[Saved data entries]
######

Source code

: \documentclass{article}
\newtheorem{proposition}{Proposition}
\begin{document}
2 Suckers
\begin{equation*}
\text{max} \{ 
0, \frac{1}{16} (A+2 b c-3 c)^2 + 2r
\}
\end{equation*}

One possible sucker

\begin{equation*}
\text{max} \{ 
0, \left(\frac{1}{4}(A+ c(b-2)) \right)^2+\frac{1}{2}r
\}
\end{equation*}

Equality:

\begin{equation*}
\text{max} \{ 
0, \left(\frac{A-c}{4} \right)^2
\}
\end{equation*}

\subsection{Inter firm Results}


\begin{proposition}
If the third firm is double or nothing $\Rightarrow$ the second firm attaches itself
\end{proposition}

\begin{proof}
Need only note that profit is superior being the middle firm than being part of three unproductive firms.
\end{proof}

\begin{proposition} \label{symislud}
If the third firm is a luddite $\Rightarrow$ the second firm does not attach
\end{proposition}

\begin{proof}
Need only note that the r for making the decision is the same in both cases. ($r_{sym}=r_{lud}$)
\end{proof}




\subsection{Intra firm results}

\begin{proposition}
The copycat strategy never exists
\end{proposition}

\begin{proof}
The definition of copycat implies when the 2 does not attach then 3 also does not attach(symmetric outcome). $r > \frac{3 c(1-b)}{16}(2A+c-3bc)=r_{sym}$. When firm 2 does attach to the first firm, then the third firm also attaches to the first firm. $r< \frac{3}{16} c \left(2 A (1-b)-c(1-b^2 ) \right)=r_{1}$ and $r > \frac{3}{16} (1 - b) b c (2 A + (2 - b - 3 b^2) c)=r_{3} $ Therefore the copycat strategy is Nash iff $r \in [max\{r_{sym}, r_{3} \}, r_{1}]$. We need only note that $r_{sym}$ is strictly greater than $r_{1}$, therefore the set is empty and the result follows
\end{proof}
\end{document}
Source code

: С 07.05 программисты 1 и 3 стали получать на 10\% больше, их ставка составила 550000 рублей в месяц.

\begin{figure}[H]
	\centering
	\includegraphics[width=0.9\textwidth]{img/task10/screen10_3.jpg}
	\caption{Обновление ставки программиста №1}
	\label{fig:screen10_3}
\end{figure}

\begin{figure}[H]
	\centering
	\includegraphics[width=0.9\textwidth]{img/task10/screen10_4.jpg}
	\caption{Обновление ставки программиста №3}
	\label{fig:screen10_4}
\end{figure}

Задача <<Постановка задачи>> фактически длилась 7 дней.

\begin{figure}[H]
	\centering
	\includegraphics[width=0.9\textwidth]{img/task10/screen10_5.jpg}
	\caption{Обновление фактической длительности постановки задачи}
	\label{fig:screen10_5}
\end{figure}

######

◆ **TASK**
Go through the records and tally the lines that include "subsection". Write only the number.

◆ **ANSWER TO THIS TASK**
2